--- Task prompt ---
Spot each line in the records below where the word "used" occurs, then copy it.

Segment Start: Source information

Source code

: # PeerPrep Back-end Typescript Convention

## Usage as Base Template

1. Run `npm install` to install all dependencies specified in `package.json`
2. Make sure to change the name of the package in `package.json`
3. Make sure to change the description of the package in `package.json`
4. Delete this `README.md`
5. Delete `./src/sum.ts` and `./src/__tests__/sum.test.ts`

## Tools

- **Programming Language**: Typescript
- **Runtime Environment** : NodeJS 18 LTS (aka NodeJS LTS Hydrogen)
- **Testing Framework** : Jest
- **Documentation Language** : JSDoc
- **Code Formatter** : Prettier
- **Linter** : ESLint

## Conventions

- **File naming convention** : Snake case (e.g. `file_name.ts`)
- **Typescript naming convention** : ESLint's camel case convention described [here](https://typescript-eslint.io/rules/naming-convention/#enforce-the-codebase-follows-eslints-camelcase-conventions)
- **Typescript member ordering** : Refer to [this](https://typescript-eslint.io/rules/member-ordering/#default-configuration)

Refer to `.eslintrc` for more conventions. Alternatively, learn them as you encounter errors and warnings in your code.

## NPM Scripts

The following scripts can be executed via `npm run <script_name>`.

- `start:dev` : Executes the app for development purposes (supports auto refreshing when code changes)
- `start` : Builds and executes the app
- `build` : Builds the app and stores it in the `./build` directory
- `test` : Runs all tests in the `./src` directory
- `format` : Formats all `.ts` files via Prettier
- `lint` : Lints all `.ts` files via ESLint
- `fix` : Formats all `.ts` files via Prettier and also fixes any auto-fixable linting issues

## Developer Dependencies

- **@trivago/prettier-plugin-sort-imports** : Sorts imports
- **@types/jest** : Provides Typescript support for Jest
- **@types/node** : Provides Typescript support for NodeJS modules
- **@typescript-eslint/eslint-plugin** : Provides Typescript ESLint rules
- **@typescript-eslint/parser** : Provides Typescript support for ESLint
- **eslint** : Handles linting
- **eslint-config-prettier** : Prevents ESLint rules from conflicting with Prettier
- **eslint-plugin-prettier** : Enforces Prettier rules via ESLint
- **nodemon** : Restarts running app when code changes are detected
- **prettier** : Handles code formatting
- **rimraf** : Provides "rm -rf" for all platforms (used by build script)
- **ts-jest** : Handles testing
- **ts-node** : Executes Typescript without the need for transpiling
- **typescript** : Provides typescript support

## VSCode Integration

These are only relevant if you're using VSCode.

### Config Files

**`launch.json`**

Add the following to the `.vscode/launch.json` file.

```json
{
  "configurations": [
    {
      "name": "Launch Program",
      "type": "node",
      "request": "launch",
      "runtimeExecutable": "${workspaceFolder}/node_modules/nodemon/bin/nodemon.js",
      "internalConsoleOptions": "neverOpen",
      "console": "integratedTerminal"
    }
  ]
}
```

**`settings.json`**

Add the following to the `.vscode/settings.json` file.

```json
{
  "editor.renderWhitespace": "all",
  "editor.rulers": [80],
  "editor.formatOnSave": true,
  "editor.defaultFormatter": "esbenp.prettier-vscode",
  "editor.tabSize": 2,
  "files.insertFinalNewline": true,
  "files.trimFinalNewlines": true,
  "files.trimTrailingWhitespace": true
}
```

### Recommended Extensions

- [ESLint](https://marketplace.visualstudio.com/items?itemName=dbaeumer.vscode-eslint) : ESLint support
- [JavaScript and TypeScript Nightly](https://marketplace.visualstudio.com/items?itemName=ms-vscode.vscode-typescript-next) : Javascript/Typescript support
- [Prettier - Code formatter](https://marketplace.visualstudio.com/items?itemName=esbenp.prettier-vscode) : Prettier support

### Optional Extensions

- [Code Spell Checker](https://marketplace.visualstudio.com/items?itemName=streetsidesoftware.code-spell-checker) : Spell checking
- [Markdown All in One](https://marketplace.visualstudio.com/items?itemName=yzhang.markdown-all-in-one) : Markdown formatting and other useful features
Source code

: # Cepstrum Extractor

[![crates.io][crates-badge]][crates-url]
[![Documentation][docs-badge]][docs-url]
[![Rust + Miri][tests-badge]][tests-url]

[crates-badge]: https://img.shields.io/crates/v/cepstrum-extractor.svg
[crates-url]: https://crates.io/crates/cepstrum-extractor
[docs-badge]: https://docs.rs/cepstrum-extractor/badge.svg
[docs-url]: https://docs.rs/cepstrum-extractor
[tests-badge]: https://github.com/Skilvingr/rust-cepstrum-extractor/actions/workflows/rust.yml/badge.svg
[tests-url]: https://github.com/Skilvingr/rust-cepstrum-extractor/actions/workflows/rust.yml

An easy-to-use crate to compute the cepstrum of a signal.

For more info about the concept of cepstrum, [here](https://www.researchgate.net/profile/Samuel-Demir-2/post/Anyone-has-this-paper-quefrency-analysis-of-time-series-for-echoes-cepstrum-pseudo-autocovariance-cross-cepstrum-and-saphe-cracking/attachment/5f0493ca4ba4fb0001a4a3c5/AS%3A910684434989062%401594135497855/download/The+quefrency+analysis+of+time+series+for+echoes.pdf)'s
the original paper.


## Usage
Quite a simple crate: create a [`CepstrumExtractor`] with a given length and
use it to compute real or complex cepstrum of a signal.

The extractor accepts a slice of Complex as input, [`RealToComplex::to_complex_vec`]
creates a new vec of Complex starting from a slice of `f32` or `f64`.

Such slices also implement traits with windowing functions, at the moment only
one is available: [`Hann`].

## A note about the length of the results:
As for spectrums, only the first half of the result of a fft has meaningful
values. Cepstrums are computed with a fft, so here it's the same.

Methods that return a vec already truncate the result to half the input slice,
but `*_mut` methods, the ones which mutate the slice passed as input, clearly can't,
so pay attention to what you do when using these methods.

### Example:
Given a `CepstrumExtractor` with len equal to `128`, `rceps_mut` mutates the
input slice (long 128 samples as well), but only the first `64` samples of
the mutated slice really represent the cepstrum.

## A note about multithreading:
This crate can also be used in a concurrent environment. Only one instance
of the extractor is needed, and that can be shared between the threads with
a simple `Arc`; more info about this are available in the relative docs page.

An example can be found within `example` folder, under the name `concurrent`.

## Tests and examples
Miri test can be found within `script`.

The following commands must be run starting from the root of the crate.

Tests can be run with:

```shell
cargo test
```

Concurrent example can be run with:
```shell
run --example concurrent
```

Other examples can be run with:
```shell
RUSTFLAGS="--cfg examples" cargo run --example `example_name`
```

Segment End: Source information

--- Expected output ---
- **rimraf** : Provides "rm -rf" for all platforms (used by build script)
This crate can also be used in a concurrent environment. Only one instance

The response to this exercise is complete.